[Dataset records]
......
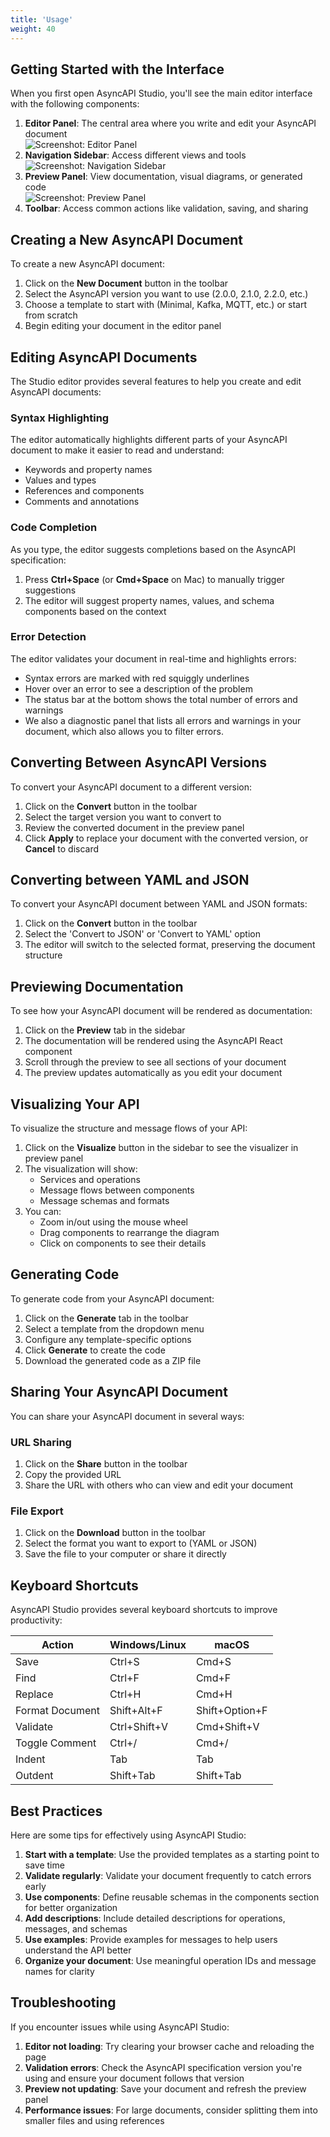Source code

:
 ```yaml
---
title: 'Usage'
weight: 40
---
```


## Getting Started with the Interface

When you first open AsyncAPI Studio, you'll see the main editor interface with the following components:

1. **Editor Panel**: The central area where you write and edit your AsyncAPI document  
   ![Screenshot: Editor Panel](images/editor-panel.png)
2. **Navigation Sidebar**: Access different views and tools  
   ![Screenshot: Navigation Sidebar](images/navigation-panel.png)
3. **Preview Panel**: View documentation, visual diagrams, or generated code  
   ![Screenshot: Preview Panel](images/preview-panel.png)
4. **Toolbar**: Access common actions like validation, saving, and sharing 

## Creating a New AsyncAPI Document

To create a new AsyncAPI document:

1. Click on the **New Document** button in the toolbar  
2. Select the AsyncAPI version you want to use (2.0.0, 2.1.0, 2.2.0, etc.)  
3. Choose a template to start with (Minimal, Kafka, MQTT, etc.) or start from scratch  
4. Begin editing your document in the editor panel  

## Editing AsyncAPI Documents

The Studio editor provides several features to help you create and edit AsyncAPI documents:

### Syntax Highlighting

The editor automatically highlights different parts of your AsyncAPI document to make it easier to read and understand:

- Keywords and property names
- Values and types
- References and components
- Comments and annotations

### Code Completion

As you type, the editor suggests completions based on the AsyncAPI specification:

1. Press **Ctrl+Space** (or **Cmd+Space** on Mac) to manually trigger suggestions  
2. The editor will suggest property names, values, and schema components based on the context

### Error Detection

The editor validates your document in real-time and highlights errors:

- Syntax errors are marked with red squiggly underlines
- Hover over an error to see a description of the problem
- The status bar at the bottom shows the total number of errors and warnings
- We also a diagnostic panel that lists all errors and warnings in your document, which also allows you to filter errors. 

## Converting Between AsyncAPI Versions

To convert your AsyncAPI document to a different version:

1. Click on the **Convert** button in the toolbar  
2. Select the target version you want to convert to  
3. Review the converted document in the preview panel  
4. Click **Apply** to replace your document with the converted version, or **Cancel** to discard  

## Converting between YAML and JSON

To convert your AsyncAPI document between YAML and JSON formats:
1. Click on the **Convert** button in the toolbar
2. Select the 'Convert to JSON' or 'Convert to YAML' option
3. The editor will switch to the selected format, preserving the document structure

## Previewing Documentation

To see how your AsyncAPI document will be rendered as documentation:

1. Click on the **Preview** tab in the sidebar
2. The documentation will be rendered using the AsyncAPI React component  
3. Scroll through the preview to see all sections of your document  
4. The preview updates automatically as you edit your document  

## Visualizing Your API

To visualize the structure and message flows of your API:

1. Click on the **Visualize** button in the sidebar to see the visualizer in preview panel
2. The visualization will show:
   - Services and operations
   - Message flows between components
   - Message schemas and formats
3. You can:
   - Zoom in/out using the mouse wheel  
   - Drag components to rearrange the diagram  
   - Click on components to see their details  

## Generating Code

To generate code from your AsyncAPI document:

1. Click on the **Generate** tab in the toolbar
2. Select a template from the dropdown menu  
3. Configure any template-specific options  
4. Click **Generate** to create the code  
5. Download the generated code as a ZIP file  

## Sharing Your AsyncAPI Document

You can share your AsyncAPI document in several ways:

### URL Sharing

1. Click on the **Share** button in the toolbar  
2. Copy the provided URL  
3. Share the URL with others who can view and edit your document  

### File Export

1. Click on the **Download** button in the toolbar  
2. Select the format you want to export to (YAML or JSON)
3. Save the file to your computer or share it directly  

## Keyboard Shortcuts

AsyncAPI Studio provides several keyboard shortcuts to improve productivity:

| Action | Windows/Linux | macOS |
|--------|--------------|-------|
| Save | Ctrl+S | Cmd+S |
| Find | Ctrl+F | Cmd+F |
| Replace | Ctrl+H | Cmd+H |
| Format Document | Shift+Alt+F | Shift+Option+F |
| Validate | Ctrl+Shift+V | Cmd+Shift+V |
| Toggle Comment | Ctrl+/ | Cmd+/ |
| Indent | Tab | Tab |
| Outdent | Shift+Tab | Shift+Tab |

## Best Practices

Here are some tips for effectively using AsyncAPI Studio:

1. **Start with a template**: Use the provided templates as a starting point to save time
2. **Validate regularly**: Validate your document frequently to catch errors early
3. **Use components**: Define reusable schemas in the components section for better organization
4. **Add descriptions**: Include detailed descriptions for operations, messages, and schemas
5. **Use examples**: Provide examples for messages to help users understand the API better
6. **Organize your document**: Use meaningful operation IDs and message names for clarity

## Troubleshooting

If you encounter issues while using AsyncAPI Studio:

1. **Editor not loading**: Try clearing your browser cache and reloading the page  
2. **Validation errors**: Check the AsyncAPI specification version you're using and ensure your document follows that version  
3. **Preview not updating**: Save your document and refresh the preview panel  
4. **Performance issues**: For large documents, consider splitting them into smaller files and using references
......
▶ _About this exercise_: Word for word, restate the lines above from the first through the one that contains "3. Choose a", and exclude all pictures.

▶ _Answer area_:
Source code

:
 ```yaml
---
title: 'Usage'
weight: 40
---
```


## Getting Started with the Interface

When you first open AsyncAPI Studio, you'll see the main editor interface with the following components:

1. **Editor Panel**: The central area where you write and edit your AsyncAPI document  
   ![Screenshot: Editor Panel](images/editor-panel.png)
2. **Navigation Sidebar**: Access different views and tools  
   ![Screenshot: Navigation Sidebar](images/navigation-panel.png)
3. **Preview Panel**: View documentation, visual diagrams, or generated code  
   ![Screenshot: Preview Panel](images/preview-panel.png)
4. **Toolbar**: Access common actions like validation, saving, and sharing 

## Creating a New AsyncAPI Document

To create a new AsyncAPI document:

1. Click on the **New Document** button in the toolbar  
2. Select the AsyncAPI version you want to use (2.0.0, 2.1.0, 2.2.0, etc.)  
3. Choose a template to start with (Minimal, Kafka, MQTT, etc.) or start from scratch  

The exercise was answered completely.